OBJECTIVES: Access to orphan drugs (OD) varies considerably across EU countries and is generally slower than for non-orphan. In France, the early access (EA) scheme has been simplified in June 2021. The aim of our analysis was to assess the impact of this change on ODs access in France.

METHODS: New EA regulation and completed EA assessments from July 1^st, 2021 until June 3^rd, 2022 in France were reviewed. The following parameters were of interest: time to access, key criteria and evidence considered in EA assessments and subsequent transparency committee (TC) recommendation.
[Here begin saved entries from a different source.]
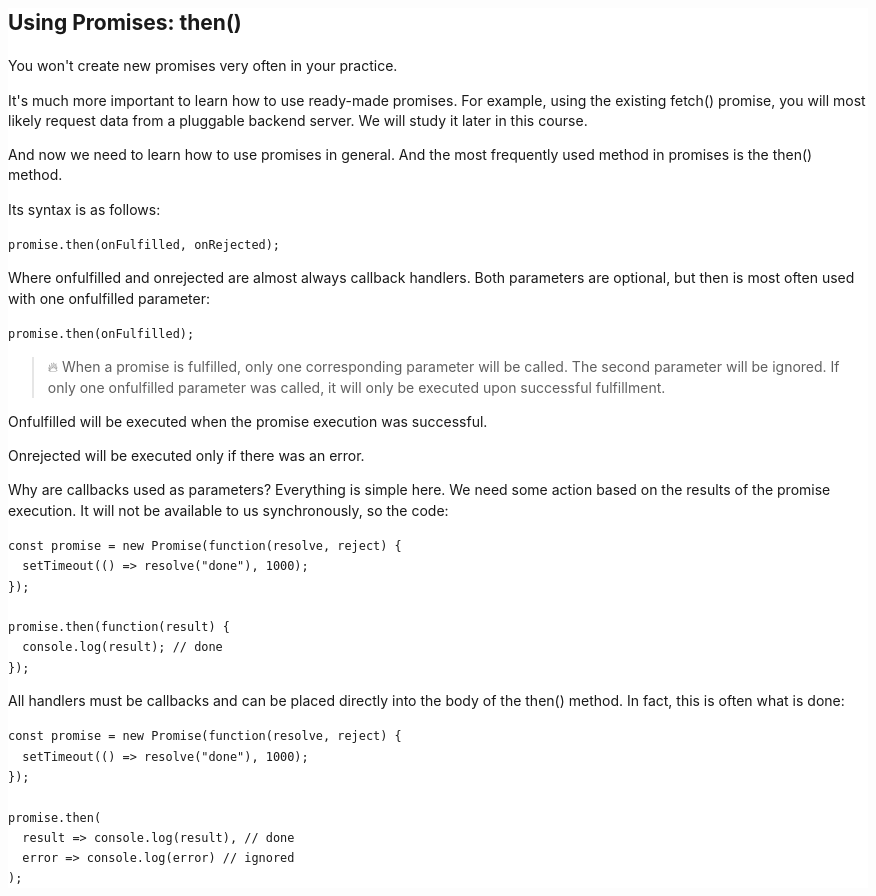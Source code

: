 ## Using Promises: then()

You won't create new promises very often in your practice.

It's much more important to learn how to use ready-made promises. For example, using the existing fetch() promise, you will most likely request data from a pluggable backend server. We will study it later in this course.

And now we need to learn how to use promises in general. And the most frequently used method in promises is the then() method.

Its syntax is as follows:

```Js
promise.then(onFulfilled, onRejected);
```

Where onfulfilled and onrejected are almost always callback handlers. Both parameters are optional, but then is most often used with one onfulfilled parameter:

```Js
promise.then(onFulfilled);
```

> 🔥 When a promise is fulfilled, only one corresponding parameter will be called. The second parameter will be ignored. If only one onfulfilled parameter was called, it will only be executed upon successful fulfillment.

Оnfulfilled will be executed when the promise execution was successful.

Onrejected will be executed only if there was an error.

Why are callbacks used as parameters? Everything is simple here. We need some action based on the results of the promise execution. It will not be available to us synchronously, so the code:

```Js
const promise = new Promise(function(resolve, reject) {
  setTimeout(() => resolve("done"), 1000);
});

promise.then(function(result) {
  console.log(result); // done
});
```

All handlers must be callbacks and can be placed directly into the body of the then() method. In fact, this is often what is done:

```Js
const promise = new Promise(function(resolve, reject) {
  setTimeout(() => resolve("done"), 1000);
});

promise.then(
  result => console.log(result), // done
  error => console.log(error) // ignored
);
```
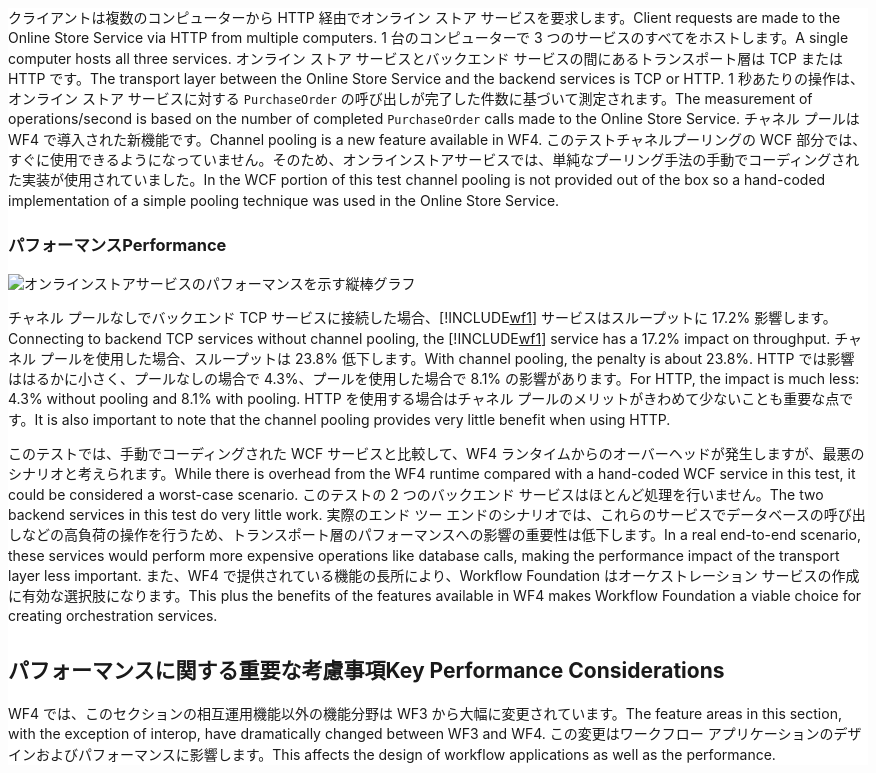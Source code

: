  <span data-ttu-id="46c10-262">クライアントは複数のコンピューターから HTTP 経由でオンライン ストア サービスを要求します。</span><span class="sxs-lookup"><span data-stu-id="46c10-262">Client requests are made to the Online Store Service via HTTP from multiple computers.</span></span>  <span data-ttu-id="46c10-263">1 台のコンピューターで 3 つのサービスのすべてをホストします。</span><span class="sxs-lookup"><span data-stu-id="46c10-263">A single computer hosts all three services.</span></span>  <span data-ttu-id="46c10-264">オンライン ストア サービスとバックエンド サービスの間にあるトランスポート層は TCP または HTTP です。</span><span class="sxs-lookup"><span data-stu-id="46c10-264">The transport layer between the Online Store Service and the backend services is TCP or HTTP.</span></span>  <span data-ttu-id="46c10-265">1 秒あたりの操作は、オンライン ストア サービスに対する `PurchaseOrder` の呼び出しが完了した件数に基づいて測定されます。</span><span class="sxs-lookup"><span data-stu-id="46c10-265">The measurement of operations/second is based on the number of completed `PurchaseOrder` calls made to the Online Store Service.</span></span>  <span data-ttu-id="46c10-266">チャネル プールは WF4 で導入された新機能です。</span><span class="sxs-lookup"><span data-stu-id="46c10-266">Channel pooling is a new feature available in WF4.</span></span>  <span data-ttu-id="46c10-267">このテストチャネルプーリングの WCF 部分では、すぐに使用できるようになっていません。そのため、オンラインストアサービスでは、単純なプーリング手法の手動でコーディングされた実装が使用されていました。</span><span class="sxs-lookup"><span data-stu-id="46c10-267">In the WCF portion of this test channel pooling is not provided out of the box so a hand-coded implementation of a simple pooling technique was used in the Online Store Service.</span></span>

### <a name="performance"></a><span data-ttu-id="46c10-268">パフォーマンス</span><span class="sxs-lookup"><span data-stu-id="46c10-268">Performance</span></span>
![オンラインストアサービスのパフォーマンスを示す縦棒グラフ](./media/performance/online-store-performance-graph.gif)

 <span data-ttu-id="46c10-270">チャネル プールなしでバックエンド TCP サービスに接続した場合、[!INCLUDE[wf1](../../../includes/wf1-md.md)] サービスはスループットに 17.2% 影響します。</span><span class="sxs-lookup"><span data-stu-id="46c10-270">Connecting to backend TCP services without channel pooling, the [!INCLUDE[wf1](../../../includes/wf1-md.md)] service has a 17.2% impact on throughput.</span></span>  <span data-ttu-id="46c10-271">チャネル プールを使用した場合、スループットは 23.8% 低下します。</span><span class="sxs-lookup"><span data-stu-id="46c10-271">With channel pooling, the penalty is about 23.8%.</span></span>  <span data-ttu-id="46c10-272">HTTP では影響ははるかに小さく、プールなしの場合で 4.3%、プールを使用した場合で 8.1% の影響があります。</span><span class="sxs-lookup"><span data-stu-id="46c10-272">For HTTP, the impact is much less: 4.3% without pooling and 8.1% with pooling.</span></span>  <span data-ttu-id="46c10-273">HTTP を使用する場合はチャネル プールのメリットがきわめて少ないことも重要な点です。</span><span class="sxs-lookup"><span data-stu-id="46c10-273">It is also important to note that the channel pooling provides very little benefit when using HTTP.</span></span>

 <span data-ttu-id="46c10-274">このテストでは、手動でコーディングされた WCF サービスと比較して、WF4 ランタイムからのオーバーヘッドが発生しますが、最悪のシナリオと考えられます。</span><span class="sxs-lookup"><span data-stu-id="46c10-274">While there is overhead from the WF4 runtime compared with a hand-coded WCF service in this test, it could be considered a worst-case scenario.</span></span>  <span data-ttu-id="46c10-275">このテストの 2 つのバックエンド サービスはほとんど処理を行いません。</span><span class="sxs-lookup"><span data-stu-id="46c10-275">The two backend services in this test do very little work.</span></span>  <span data-ttu-id="46c10-276">実際のエンド ツー エンドのシナリオでは、これらのサービスでデータベースの呼び出しなどの高負荷の操作を行うため、トランスポート層のパフォーマンスへの影響の重要性は低下します。</span><span class="sxs-lookup"><span data-stu-id="46c10-276">In a real end-to-end scenario, these services would perform more expensive operations like database calls, making the performance impact of the transport layer less important.</span></span>  <span data-ttu-id="46c10-277">また、WF4 で提供されている機能の長所により、Workflow Foundation はオーケストレーション サービスの作成に有効な選択肢になります。</span><span class="sxs-lookup"><span data-stu-id="46c10-277">This plus the benefits of the features available in WF4 makes Workflow Foundation a viable choice for creating orchestration services.</span></span>

## <a name="key-performance-considerations"></a><span data-ttu-id="46c10-278">パフォーマンスに関する重要な考慮事項</span><span class="sxs-lookup"><span data-stu-id="46c10-278">Key Performance Considerations</span></span>
 <span data-ttu-id="46c10-279">WF4 では、このセクションの相互運用機能以外の機能分野は WF3 から大幅に変更されています。</span><span class="sxs-lookup"><span data-stu-id="46c10-279">The feature areas in this section, with the exception of interop, have dramatically changed between WF3 and WF4.</span></span>  <span data-ttu-id="46c10-280">この変更はワークフロー アプリケーションのデザインおよびパフォーマンスに影響します。</span><span class="sxs-lookup"><span data-stu-id="46c10-280">This affects the design of workflow applications as well as the performance.</span></span>
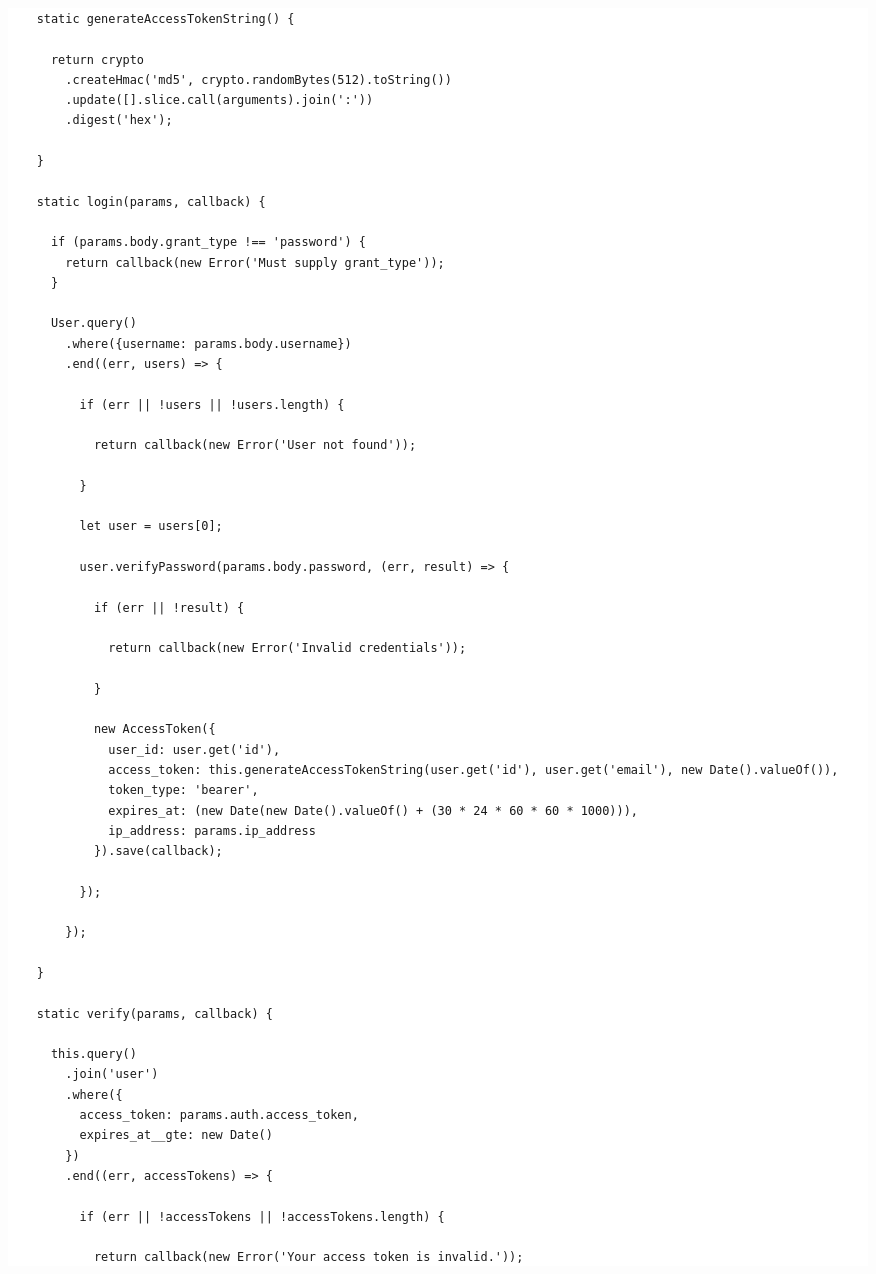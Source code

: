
 ```javascript{7,9}
    static generateAccessTokenString() {

      return crypto
        .createHmac('md5', crypto.randomBytes(512).toString())
        .update([].slice.call(arguments).join(':'))
        .digest('hex');

    }

    static login(params, callback) {

      if (params.body.grant_type !== 'password') {
        return callback(new Error('Must supply grant_type'));
      }

      User.query()
        .where({username: params.body.username})
        .end((err, users) => {

          if (err || !users || !users.length) {

            return callback(new Error('User not found'));

          }

          let user = users[0];

          user.verifyPassword(params.body.password, (err, result) => {

            if (err || !result) {

              return callback(new Error('Invalid credentials'));

            }

            new AccessToken({
              user_id: user.get('id'),
              access_token: this.generateAccessTokenString(user.get('id'), user.get('email'), new Date().valueOf()),
              token_type: 'bearer',
              expires_at: (new Date(new Date().valueOf() + (30 * 24 * 60 * 60 * 1000))),
              ip_address: params.ip_address
            }).save(callback);

          });

        });

    }

    static verify(params, callback) {

      this.query()
        .join('user')
        .where({
          access_token: params.auth.access_token,
          expires_at__gte: new Date()
        })
        .end((err, accessTokens) => {

          if (err || !accessTokens || !accessTokens.length) {

            return callback(new Error('Your access token is invalid.'));
```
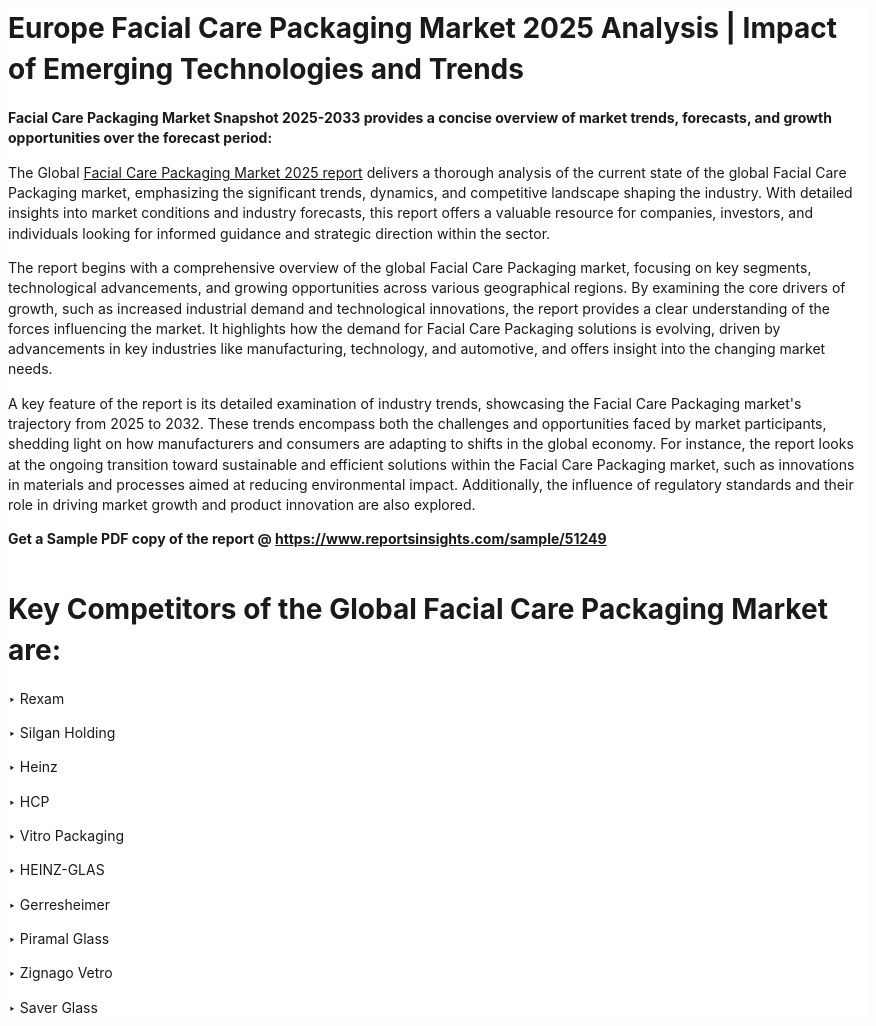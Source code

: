 # Europe Facial Care Packaging Market 2025 Analysis | Impact of Emerging Technologies and Trends

<strong>Facial Care Packaging Market Snapshot 2025-2033 provides a concise overview of market trends, forecasts, and growth opportunities over the forecast period:</strong>

The Global <a href=https://www.reportsinsights.com/sample/51249>Facial Care Packaging Market 2025 report</a> delivers a thorough analysis of the current state of the global Facial Care Packaging market, emphasizing the significant trends, dynamics, and competitive landscape shaping the industry. With detailed insights into market conditions and industry forecasts, this report offers a valuable resource for companies, investors, and individuals looking for informed guidance and strategic direction within the sector.

The report begins with a comprehensive overview of the global Facial Care Packaging market, focusing on key segments, technological advancements, and growing opportunities across various geographical regions. By examining the core drivers of growth, such as increased industrial demand and technological innovations, the report provides a clear understanding of the forces influencing the market. It highlights how the demand for Facial Care Packaging solutions is evolving, driven by advancements in key industries like manufacturing, technology, and automotive, and offers insight into the changing market needs.

A key feature of the report is its detailed examination of industry trends, showcasing the Facial Care Packaging market's trajectory from 2025 to 2032. These trends encompass both the challenges and opportunities faced by market participants, shedding light on how manufacturers and consumers are adapting to shifts in the global economy. For instance, the report looks at the ongoing transition toward sustainable and efficient solutions within the Facial Care Packaging market, such as innovations in materials and processes aimed at reducing environmental impact. Additionally, the influence of regulatory standards and their role in driving market growth and product innovation are also explored.

<strong>Get a Sample PDF copy of the report @ <a href=https://www.reportsinsights.com/sample/51249>https://www.reportsinsights.com/sample/51249</a></strong>

# <strong>Key Competitors of the Global Facial Care Packaging Market are:</strong>

‣ Rexam

‣ Silgan Holding

‣ Heinz

‣ HCP

‣ Vitro Packaging

‣ HEINZ-GLAS

‣ Gerresheimer

‣ Piramal Glass

‣ Zignago Vetro

‣ Saver Glass
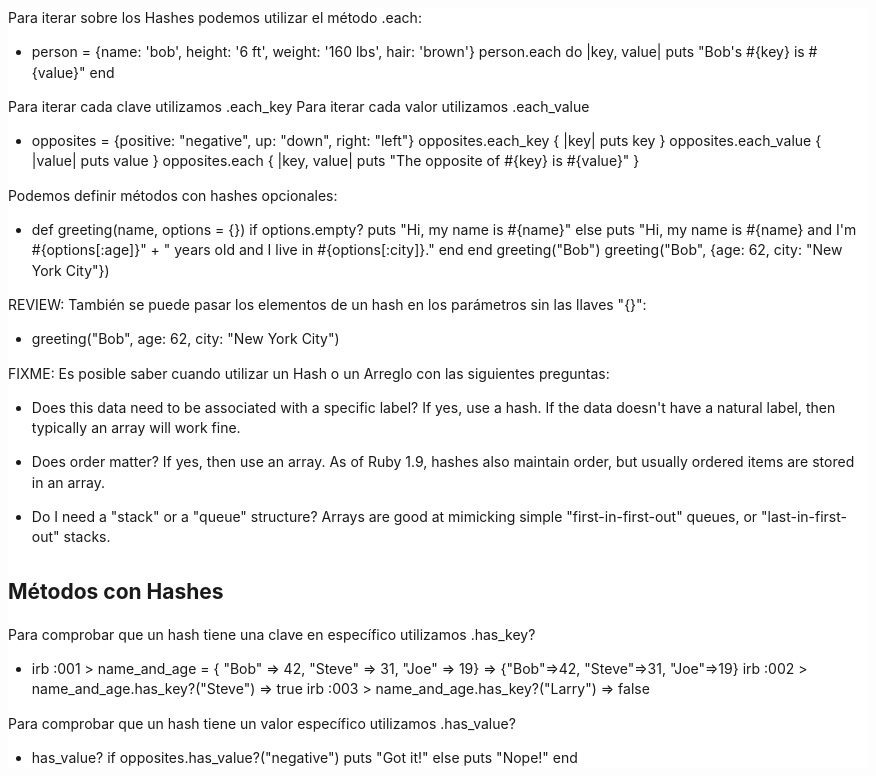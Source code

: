 Para iterar sobre los Hashes podemos utilizar el método .each:

- person = {name: 'bob', height: '6 ft', weight: '160 lbs', hair: 'brown'}
  person.each do |key, value|
  puts "Bob's #{key} is #{value}"
  end

Para iterar cada clave utilizamos .each_key
Para iterar cada valor utilizamos .each_value

- opposites = {positive: "negative", up: "down", right: "left"}
  opposites.each_key { |key| puts key }
  opposites.each_value { |value| puts value }
  opposites.each { |key, value| puts "The opposite of #{key} is #{value}" }

Podemos definir métodos con hashes opcionales:

- def greeting(name, options = {})
  if options.empty?
  puts "Hi, my name is #{name}"
  else
  puts "Hi, my name is #{name} and I'm #{options[:age]}" +
  " years old and I live in #{options[:city]}."
  end
  end
  greeting("Bob")
  greeting("Bob", {age: 62, city: "New York City"})

REVIEW: También se puede pasar los elementos de un hash en los parámetros sin las llaves "{}":

- greeting("Bob", age: 62, city: "New York City")

FIXME: Es posible saber cuando utilizar un Hash o un Arreglo con las siguientes preguntas:

- Does this data need to be associated with a specific label? If yes, use a hash. If the data doesn't have a natural label, then typically an array will work fine.

- Does order matter? If yes, then use an array. As of Ruby 1.9, hashes also maintain order, but usually ordered items are stored in an array.

- Do I need a "stack" or a "queue" structure? Arrays are good at mimicking simple "first-in-first-out" queues, or "last-in-first-out" stacks.

## Métodos con Hashes

Para comprobar que un hash tiene una clave en específico utilizamos .has_key?

- irb :001 > name_and_age = { "Bob" => 42, "Steve" => 31, "Joe" => 19}
  => {"Bob"=>42, "Steve"=>31, "Joe"=>19}
  irb :002 > name_and_age.has_key?("Steve")
  => true
  irb :003 > name_and_age.has_key?("Larry")
  => false

Para comprobar que un hash tiene un valor específico utilizamos .has_value?

- has_value?
  if opposites.has_value?("negative")
  puts "Got it!"
  else
  puts "Nope!"
  end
RESULTS: To be granted EA in France before or after marketing authorization (MA), the following criteria are considered as of July 2021: 1) serious or disabling disease, 2) lack of appropriate treatment, 3) initiation of the treatment cannot be postponed, and 4) innovative treatment. In May 2022, definitions of innovativeness and lack of appropriate treatment were refined. As of June 3^rd, 2022, 54 requests for EA were submitted, of which 47 were granted. Sixteen submissions related to OD of which one was refused and 15 granted (11 after MA and 5 before). Therapeutic indications of approved OD EA included cancer (7), genetic disease (5) and others (3). Average time to obtain EA for OD was 97 and 70 days before and after MA, respectively. Key considerations in therapeutic innovativeness assessment were appropriate development plan and efficacy. Of the 6 OD with EA subsequently submitted to TC, 4 received significant improvement in added benefit (ASMR III) and 2 no improvement (ASMR V).

CONCLUSIONS: Changes in French EA allows for pharmaceutical companies to enter through simplified EA process with clearly specified criteria, particularly for the OD putting them in better position for TC formal evaluation providing they meet the 4 criteria and have a plan in place to collect RWE.